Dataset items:
━━━━━━━━━━━━━━━━

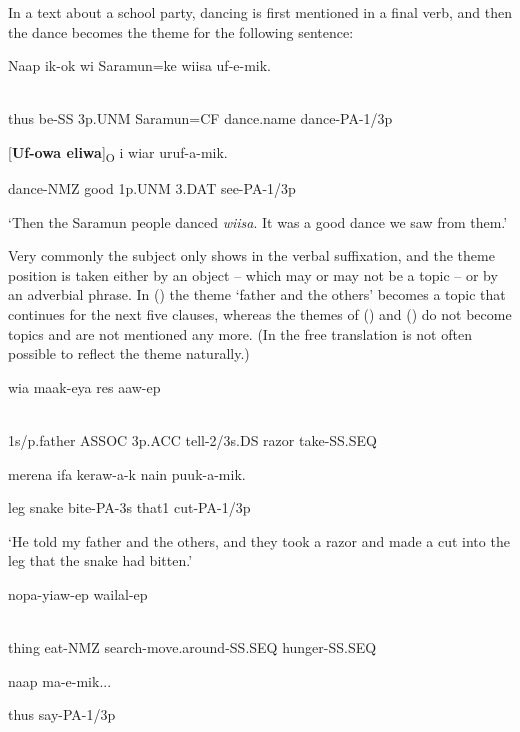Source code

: In a text about a school party, dancing is first mentioned in a final verb, and then the dance becomes the theme for the following sentence:

\ea%
\label{ex:x1702}
\gll Naap  ik-ok  wi  Saramun=ke  wiisa  uf-e-mik. \\
      \\
\glt
\z

thus  be-SS  3p.UNM  Saramun=CF  dance.name  dance-PA-1/3p

[\textbf{Uf-owa  eliwa}]\textsubscript{O}  i  wiar  uruf-a-mik.

dance-NMZ  good  1p.UNM  3.DAT  see-PA-1/3p

`Then the Saramun people danced \textit{wiisa}. It was a good dance we saw from them.'

Very commonly the subject only shows in the verbal suffixation, and the theme position is taken either by an object -- which may or may not be a topic -- or by an adverbial phrase. In () the theme  `father and the others' becomes a topic that continues for the next five clauses, whereas the themes of () and () do not become topics and are not mentioned any more. (In the free translation is not often possible to reflect the theme naturally.)

\ea%
\label{ex:x1909}
\gll {}    wia  maak-eya  res  aaw-ep  \\
      \\
\glt
\z

1s/p.father  ASSOC  3p.ACC  tell-2/3s.DS  razor  take-SS.SEQ  

merena  ifa  keraw-a-k  nain  puuk-a-mik.

leg  snake  bite-PA-3s  that1  cut-PA-1/3p

`He told my father and the others, and they took  a razor and made a cut into the leg that the snake had bitten.'

\ea%
\label{ex:x1910}
\gll {}    nopa-yiaw-ep  wailal-ep  \\
      \\
\glt
\z

thing  eat-NMZ  search-move.around-SS.SEQ  hunger-SS.SEQ  

naap  ma-e-mik...

thus  say-PA-1/3p

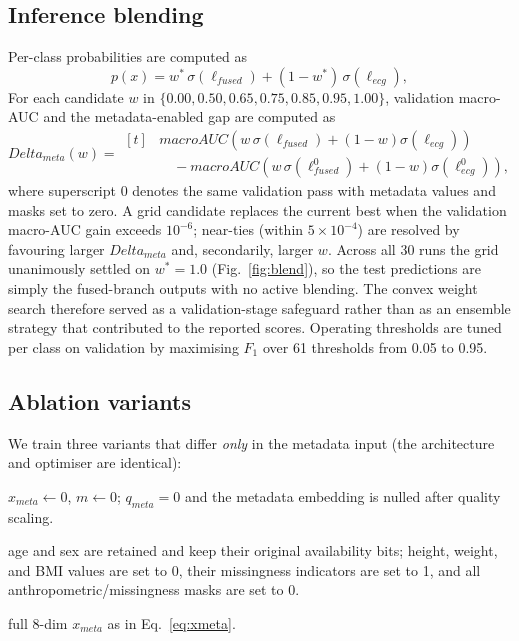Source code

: \documentclass[mathematics,article,submit,pdftex]{Definitions/mdpi}
\def\texttt#1{#1}%
\def\mathrm#1{#1}%
\def\mathbf#1{#1}%
\def\bm#1{#1}%
\def\Delta{Delta }%
\begin{document}
\subsection{Inference blending}
Per-class probabilities are computed as
\begin{equation}
\mathbf{p}(\mathbf{x}) = w^{\ast}\,\sigma(\bm{\ell}_{\mathrm{fused}}) + (1-w^{\ast})\,\sigma(\bm{\ell}_{\mathrm{ecg}}),
\end{equation}
For each candidate $w$ in $\{0.00, 0.50, 0.65, 0.75, 0.85, 0.95, 1.00\}$, validation macro-AUC and the metadata-enabled gap are computed as
\[
\Delta_{\mathrm{meta}}(w)=
\begin{aligned}[t]
&\mathrm{macroAUC}\!\left(w\,\sigma(\bm{\ell}_{\mathrm{fused}})+(1-w)\sigma(\bm{\ell}_{\mathrm{ecg}})\right)\\
&\quad - \mathrm{macroAUC}\!\left(w\,\sigma(\bm{\ell}_{\mathrm{fused}}^{0})+(1-w)\sigma(\bm{\ell}_{\mathrm{ecg}}^{0})\right),
\end{aligned}
\]
where superscript $0$ denotes the same validation pass with metadata values and masks set to zero. A grid candidate replaces the current best when the validation macro-AUC gain exceeds $10^{-6}$; near-ties (within $5{\times}10^{-4}$) are resolved by favouring larger $\Delta_{\mathrm{meta}}$ and, secondarily, larger $w$. Across all 30 runs the grid unanimously settled on $w^{\ast}{=}1.0$ (Fig.~\ref{fig:blend}), so the test predictions are simply the fused-branch outputs with no active blending. The convex weight search therefore served as a validation-stage safeguard rather than as an ensemble strategy that contributed to the reported scores. Operating thresholds are tuned per class on validation by maximising $F_{1}$ over 61 thresholds from 0.05 to 0.95.

\subsection{Ablation variants}
We train three variants that differ \emph{only} in the metadata input (the architecture and optimiser are identical):
\begin{description}[leftmargin=1.5em, style=sameline, font=\normalfont]
\item[\texttt{none}] $\mathbf{x}_{\mathrm{meta}}{\leftarrow}\mathbf{0}$, $\mathbf{m}{\leftarrow}\mathbf{0}$; $q_{\mathrm{meta}}{=}0$ and the metadata embedding is nulled after quality scaling.
\item[\texttt{demo}] age and sex are retained and keep their original availability bits; height, weight, and BMI values are set to 0, their missingness indicators are set to 1, and all anthropometric/missingness masks are set to 0.
\item[\texttt{demo+anthro}] full 8-dim $\mathbf{x}_{\mathrm{meta}}$ as in Eq.~\eqref{eq:xmeta}.
\end{description}
\end{document}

━━━━━━━━━━━━━━━━

## What you should do
Nothing but an exact copy is asked for: the lines from the start of the records through the line with "saw from them.'", both ends included, minus any pictures.

## Response to this exercise
Source code

: In a text about a school party, dancing is first mentioned in a final verb, and then the dance becomes the theme for the following sentence:

\ea%
\label{ex:x1702}
\gll Naap  ik-ok  wi  Saramun=ke  wiisa  uf-e-mik. \\
      \\
\glt
\z

thus  be-SS  3p.UNM  Saramun=CF  dance.name  dance-PA-1/3p

[\textbf{Uf-owa  eliwa}]\textsubscript{O}  i  wiar  uruf-a-mik.

dance-NMZ  good  1p.UNM  3.DAT  see-PA-1/3p

`Then the Saramun people danced \textit{wiisa}. It was a good dance we saw from them.'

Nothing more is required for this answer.